Danimarkalı filozof Kierkegaard, “insan nedir?” sorusunu, bir çocuğun “neden yaşıyoruz ki?” sorusu kadar samimi ve can yakıcı bir şekilde sormuştu.
Ona göre insan, kendisi olma sorumluluğuyla doğar. Ama bu öyle kolay bir şey değildir. Korku, kaygı, belirsizlik… Bunlar hep “gerçekten ben kimim?” diye sormaya başladığımızda ortaya çıkan olgulardır.
Kierkegaard, Tanrı’ya inanan biri olarak bu kaygının ancak imanla aşılabileceğini düşünüyordu.

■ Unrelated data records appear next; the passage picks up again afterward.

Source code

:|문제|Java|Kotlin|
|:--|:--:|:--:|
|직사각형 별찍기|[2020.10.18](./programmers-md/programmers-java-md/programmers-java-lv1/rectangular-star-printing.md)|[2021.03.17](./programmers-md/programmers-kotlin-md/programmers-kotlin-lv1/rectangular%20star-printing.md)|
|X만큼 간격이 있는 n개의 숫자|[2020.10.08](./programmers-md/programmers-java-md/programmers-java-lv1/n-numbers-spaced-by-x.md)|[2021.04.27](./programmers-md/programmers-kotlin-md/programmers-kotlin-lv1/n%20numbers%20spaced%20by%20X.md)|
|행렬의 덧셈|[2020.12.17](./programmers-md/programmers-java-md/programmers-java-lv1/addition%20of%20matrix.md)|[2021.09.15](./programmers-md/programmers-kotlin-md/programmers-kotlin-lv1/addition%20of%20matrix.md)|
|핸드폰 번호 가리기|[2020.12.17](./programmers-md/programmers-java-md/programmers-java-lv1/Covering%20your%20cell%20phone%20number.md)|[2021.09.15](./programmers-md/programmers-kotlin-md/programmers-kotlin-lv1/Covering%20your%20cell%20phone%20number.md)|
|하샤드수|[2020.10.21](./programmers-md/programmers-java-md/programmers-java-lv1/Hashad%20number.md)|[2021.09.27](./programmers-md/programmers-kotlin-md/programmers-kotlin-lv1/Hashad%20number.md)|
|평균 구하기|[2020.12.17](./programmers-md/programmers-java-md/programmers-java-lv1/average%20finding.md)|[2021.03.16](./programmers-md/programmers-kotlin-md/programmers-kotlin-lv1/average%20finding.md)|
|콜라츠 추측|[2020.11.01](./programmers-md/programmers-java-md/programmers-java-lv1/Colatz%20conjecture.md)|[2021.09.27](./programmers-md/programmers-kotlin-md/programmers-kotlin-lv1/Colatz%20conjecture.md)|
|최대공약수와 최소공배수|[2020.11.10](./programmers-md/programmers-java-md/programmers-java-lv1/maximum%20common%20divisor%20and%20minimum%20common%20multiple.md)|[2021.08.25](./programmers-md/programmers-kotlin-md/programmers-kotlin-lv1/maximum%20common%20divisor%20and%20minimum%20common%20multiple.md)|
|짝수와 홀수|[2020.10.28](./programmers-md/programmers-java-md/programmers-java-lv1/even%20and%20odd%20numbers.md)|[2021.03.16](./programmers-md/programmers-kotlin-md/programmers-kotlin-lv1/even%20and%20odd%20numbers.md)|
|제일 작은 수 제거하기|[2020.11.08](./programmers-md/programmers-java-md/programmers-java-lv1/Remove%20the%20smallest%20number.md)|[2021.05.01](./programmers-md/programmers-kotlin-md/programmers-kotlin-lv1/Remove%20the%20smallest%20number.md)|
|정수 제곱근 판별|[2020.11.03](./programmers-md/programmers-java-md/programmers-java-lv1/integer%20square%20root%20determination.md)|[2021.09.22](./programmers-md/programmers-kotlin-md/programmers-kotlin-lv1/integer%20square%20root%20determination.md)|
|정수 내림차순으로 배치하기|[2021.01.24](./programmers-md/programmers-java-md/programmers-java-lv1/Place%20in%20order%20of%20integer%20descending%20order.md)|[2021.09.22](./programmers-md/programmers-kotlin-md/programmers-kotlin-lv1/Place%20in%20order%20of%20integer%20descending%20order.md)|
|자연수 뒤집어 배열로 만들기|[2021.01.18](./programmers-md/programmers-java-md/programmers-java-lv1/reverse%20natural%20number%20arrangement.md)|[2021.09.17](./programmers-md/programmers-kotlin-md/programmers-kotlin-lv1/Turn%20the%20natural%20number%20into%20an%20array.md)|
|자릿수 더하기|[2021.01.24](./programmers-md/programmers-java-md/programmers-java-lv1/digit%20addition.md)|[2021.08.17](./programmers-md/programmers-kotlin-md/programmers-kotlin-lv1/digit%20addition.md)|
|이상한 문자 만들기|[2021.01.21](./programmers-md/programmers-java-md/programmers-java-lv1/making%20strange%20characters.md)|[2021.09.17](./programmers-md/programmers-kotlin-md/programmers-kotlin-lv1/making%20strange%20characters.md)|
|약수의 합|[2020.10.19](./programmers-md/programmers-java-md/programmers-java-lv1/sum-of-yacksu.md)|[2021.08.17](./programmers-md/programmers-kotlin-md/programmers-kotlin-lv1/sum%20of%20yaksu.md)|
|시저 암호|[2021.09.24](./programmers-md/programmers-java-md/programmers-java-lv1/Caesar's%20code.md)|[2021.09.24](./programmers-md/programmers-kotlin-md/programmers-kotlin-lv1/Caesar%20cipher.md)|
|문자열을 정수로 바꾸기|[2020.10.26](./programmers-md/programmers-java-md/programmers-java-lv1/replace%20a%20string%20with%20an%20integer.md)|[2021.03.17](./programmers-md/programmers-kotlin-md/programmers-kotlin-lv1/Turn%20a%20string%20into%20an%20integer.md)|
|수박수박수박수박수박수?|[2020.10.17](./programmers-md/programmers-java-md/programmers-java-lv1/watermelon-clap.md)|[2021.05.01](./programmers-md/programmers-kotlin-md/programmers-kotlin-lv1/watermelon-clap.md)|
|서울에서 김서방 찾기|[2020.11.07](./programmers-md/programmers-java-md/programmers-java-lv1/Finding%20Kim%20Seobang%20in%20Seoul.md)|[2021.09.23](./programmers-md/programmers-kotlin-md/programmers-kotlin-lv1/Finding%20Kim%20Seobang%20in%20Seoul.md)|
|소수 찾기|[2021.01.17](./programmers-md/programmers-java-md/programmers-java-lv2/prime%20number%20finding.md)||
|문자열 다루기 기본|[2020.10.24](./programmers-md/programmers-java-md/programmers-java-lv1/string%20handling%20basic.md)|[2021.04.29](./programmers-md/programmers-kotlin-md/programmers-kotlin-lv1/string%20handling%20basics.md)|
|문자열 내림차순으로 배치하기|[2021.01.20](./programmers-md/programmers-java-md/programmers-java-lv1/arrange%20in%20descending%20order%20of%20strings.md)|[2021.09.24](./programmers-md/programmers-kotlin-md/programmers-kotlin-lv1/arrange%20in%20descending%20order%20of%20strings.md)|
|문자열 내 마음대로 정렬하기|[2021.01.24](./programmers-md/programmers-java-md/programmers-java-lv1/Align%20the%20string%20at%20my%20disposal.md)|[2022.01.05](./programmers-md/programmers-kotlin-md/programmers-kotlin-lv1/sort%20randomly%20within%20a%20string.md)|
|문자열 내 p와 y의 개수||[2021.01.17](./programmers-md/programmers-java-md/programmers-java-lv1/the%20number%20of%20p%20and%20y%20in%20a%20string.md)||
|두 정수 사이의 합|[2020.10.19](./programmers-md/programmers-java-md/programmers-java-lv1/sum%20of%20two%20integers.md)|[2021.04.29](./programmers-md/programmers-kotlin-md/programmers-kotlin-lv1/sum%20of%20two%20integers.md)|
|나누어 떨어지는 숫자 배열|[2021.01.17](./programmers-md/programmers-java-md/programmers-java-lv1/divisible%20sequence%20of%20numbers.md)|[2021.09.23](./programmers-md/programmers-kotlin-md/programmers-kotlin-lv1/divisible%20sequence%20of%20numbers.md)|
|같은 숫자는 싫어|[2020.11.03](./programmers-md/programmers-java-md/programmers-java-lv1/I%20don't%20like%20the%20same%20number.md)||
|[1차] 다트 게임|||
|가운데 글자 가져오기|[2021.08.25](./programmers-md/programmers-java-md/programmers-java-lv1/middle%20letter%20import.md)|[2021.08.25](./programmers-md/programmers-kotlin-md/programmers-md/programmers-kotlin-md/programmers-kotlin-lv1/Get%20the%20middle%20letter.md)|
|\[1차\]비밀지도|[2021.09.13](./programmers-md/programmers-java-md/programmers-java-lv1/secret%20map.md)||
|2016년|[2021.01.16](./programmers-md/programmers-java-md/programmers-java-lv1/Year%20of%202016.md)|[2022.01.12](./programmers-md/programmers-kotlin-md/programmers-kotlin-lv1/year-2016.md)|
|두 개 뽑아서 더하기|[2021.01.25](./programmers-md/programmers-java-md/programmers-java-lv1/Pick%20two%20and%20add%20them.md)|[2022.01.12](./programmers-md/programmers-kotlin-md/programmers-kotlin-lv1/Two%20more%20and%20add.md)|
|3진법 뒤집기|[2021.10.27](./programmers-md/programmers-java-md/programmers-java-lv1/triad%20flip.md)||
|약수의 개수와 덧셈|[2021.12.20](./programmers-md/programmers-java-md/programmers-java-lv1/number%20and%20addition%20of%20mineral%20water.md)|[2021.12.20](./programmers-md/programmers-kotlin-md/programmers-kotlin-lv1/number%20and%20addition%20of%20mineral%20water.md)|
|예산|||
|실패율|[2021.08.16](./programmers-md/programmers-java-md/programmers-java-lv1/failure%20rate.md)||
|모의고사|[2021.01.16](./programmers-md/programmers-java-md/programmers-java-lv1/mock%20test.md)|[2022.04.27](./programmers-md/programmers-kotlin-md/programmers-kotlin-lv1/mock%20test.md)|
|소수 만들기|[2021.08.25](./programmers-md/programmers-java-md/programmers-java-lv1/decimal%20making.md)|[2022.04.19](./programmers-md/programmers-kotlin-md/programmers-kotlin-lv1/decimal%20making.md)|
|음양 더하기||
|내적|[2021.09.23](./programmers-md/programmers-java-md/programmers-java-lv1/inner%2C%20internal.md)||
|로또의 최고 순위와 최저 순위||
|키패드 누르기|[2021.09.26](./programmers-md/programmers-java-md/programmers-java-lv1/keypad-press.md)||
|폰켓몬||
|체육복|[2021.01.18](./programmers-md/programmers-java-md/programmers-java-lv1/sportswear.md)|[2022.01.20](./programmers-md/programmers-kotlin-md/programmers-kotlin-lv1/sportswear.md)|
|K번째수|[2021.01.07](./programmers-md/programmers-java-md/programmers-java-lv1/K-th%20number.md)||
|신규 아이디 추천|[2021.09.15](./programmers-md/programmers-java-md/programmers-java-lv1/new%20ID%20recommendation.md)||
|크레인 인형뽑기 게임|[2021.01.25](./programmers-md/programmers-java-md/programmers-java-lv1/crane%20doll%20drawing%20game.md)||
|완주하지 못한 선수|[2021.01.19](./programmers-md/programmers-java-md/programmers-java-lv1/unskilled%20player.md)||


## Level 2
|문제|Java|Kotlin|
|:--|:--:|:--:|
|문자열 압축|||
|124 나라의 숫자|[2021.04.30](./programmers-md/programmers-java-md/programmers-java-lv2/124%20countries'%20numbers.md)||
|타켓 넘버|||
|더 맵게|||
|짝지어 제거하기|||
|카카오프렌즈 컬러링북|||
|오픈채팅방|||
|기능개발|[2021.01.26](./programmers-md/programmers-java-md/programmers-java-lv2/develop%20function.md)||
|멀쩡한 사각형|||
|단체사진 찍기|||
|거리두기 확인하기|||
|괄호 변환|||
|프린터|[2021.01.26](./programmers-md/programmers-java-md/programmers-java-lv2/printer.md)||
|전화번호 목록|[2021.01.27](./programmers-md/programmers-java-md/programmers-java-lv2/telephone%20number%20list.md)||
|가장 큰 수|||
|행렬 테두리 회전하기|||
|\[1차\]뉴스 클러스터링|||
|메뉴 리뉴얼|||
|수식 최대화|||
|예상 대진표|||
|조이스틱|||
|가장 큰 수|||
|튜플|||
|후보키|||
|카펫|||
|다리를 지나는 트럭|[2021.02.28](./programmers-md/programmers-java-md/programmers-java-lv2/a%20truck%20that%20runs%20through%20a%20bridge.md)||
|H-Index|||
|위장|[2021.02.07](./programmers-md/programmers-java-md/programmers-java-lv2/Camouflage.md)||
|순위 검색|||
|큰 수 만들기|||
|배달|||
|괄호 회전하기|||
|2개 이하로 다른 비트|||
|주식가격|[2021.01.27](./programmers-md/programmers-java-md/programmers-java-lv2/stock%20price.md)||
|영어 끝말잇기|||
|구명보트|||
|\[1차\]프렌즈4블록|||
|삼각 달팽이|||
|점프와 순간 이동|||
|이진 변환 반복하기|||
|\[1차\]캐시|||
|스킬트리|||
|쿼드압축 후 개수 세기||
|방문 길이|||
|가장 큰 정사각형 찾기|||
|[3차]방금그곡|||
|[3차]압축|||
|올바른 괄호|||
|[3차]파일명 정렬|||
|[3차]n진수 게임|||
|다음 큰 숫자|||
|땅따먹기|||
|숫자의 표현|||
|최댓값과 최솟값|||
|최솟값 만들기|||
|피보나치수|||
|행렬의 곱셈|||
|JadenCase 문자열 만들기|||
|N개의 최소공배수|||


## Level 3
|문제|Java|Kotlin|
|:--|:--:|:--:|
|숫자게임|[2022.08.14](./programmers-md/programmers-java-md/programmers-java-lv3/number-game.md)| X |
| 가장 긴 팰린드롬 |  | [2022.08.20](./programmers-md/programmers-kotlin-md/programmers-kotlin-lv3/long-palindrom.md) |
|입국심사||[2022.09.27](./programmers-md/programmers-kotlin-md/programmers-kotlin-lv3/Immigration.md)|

Ama o da biliyordu ki; bu iş kolay değil. Çünkü insan özgürdür. Ve bu özgürlük beraberinde yalnızlığı, kabul görmeme ihtimalini ve yaptığımız her seçimin karşılığında ödeyeceğimiz bedelleri de getirir.

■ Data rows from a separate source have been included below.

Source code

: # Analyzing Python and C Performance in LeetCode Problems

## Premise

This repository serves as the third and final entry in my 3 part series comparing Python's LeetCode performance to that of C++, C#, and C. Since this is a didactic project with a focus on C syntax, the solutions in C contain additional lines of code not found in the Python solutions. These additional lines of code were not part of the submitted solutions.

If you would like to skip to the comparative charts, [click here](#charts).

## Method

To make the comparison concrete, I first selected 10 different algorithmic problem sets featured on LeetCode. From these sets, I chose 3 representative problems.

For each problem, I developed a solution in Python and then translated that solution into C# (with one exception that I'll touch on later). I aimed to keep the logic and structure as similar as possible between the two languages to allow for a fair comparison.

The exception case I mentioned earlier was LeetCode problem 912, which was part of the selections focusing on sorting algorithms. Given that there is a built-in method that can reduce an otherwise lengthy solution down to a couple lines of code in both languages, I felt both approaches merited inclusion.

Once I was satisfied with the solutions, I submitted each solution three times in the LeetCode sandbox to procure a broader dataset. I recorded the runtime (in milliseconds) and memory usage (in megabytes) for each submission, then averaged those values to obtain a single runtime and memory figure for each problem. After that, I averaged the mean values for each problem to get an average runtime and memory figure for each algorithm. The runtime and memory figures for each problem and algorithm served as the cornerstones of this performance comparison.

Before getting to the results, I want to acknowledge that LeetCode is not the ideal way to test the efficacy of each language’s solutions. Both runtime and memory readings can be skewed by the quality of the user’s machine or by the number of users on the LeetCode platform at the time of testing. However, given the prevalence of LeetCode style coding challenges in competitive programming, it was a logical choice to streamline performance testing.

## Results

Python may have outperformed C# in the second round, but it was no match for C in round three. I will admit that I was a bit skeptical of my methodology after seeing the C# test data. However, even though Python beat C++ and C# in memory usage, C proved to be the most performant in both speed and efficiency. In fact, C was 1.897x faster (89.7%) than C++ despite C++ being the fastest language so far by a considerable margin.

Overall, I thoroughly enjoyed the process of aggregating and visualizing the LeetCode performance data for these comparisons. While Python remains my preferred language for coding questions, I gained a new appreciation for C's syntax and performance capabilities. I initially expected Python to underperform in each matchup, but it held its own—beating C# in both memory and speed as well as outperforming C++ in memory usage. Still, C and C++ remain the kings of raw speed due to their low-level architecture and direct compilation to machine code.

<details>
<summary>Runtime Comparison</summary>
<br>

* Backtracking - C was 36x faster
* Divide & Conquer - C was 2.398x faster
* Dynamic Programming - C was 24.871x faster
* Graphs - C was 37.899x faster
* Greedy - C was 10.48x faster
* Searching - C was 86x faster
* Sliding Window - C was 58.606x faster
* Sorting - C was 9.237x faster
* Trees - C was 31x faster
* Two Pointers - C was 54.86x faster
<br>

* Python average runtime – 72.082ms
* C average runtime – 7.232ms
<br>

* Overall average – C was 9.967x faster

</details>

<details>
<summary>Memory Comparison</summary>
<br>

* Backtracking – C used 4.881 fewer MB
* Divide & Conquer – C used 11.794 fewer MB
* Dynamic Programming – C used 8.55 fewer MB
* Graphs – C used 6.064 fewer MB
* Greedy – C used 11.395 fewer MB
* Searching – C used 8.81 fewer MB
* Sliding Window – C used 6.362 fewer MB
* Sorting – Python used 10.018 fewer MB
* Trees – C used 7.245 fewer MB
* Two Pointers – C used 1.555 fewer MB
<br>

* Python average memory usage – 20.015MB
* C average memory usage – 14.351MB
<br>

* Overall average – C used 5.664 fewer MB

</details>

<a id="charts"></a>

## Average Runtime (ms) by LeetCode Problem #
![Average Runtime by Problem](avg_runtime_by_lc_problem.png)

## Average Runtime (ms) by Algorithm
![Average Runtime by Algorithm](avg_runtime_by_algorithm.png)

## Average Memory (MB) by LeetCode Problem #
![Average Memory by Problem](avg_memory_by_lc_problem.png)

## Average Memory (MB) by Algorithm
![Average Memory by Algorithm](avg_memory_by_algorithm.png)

Sonra sahneye Friedrich Nietzsche çıktı ve ortalığı iyice karıştırdı.
“Tanrı öldü” dediğinde aslında tanrı’nın can vermesinden değil, insanların hayatlarına yön veren değer sistemlerinin çöktüğünden söz ediyordu.
Kulağa kışkırtıcı geliyor ama derdi sadece provokasyon değildi. Sormak istediği asıl şey şuydu:
“Eğer seni yönlendirecek bir dış otorite yoksa, neye göre yaşayacaksın?”
Cevap hem basitti, hem de zordu: Kendi değerlerini kendin yaratacaksın. Başkası değil, sen.
Bu noktada Viktor Frankl’a uğramadan geçmeyelim.
Frankl, hayatın anlamı üzerine sadece düşünmekle kalmamış, bunu bizzat toplama kamplarında, insanlık dışı koşullar altında deneyimlemiş bir insandı.
Ona göre insanı ayakta tutan şey, sahip olduğu anlamdı. Bedensel olarak her şeyini kaybetmiş bile olsa, “neden yaşadığını bilen” biriyse, hayatta kalabilirdi.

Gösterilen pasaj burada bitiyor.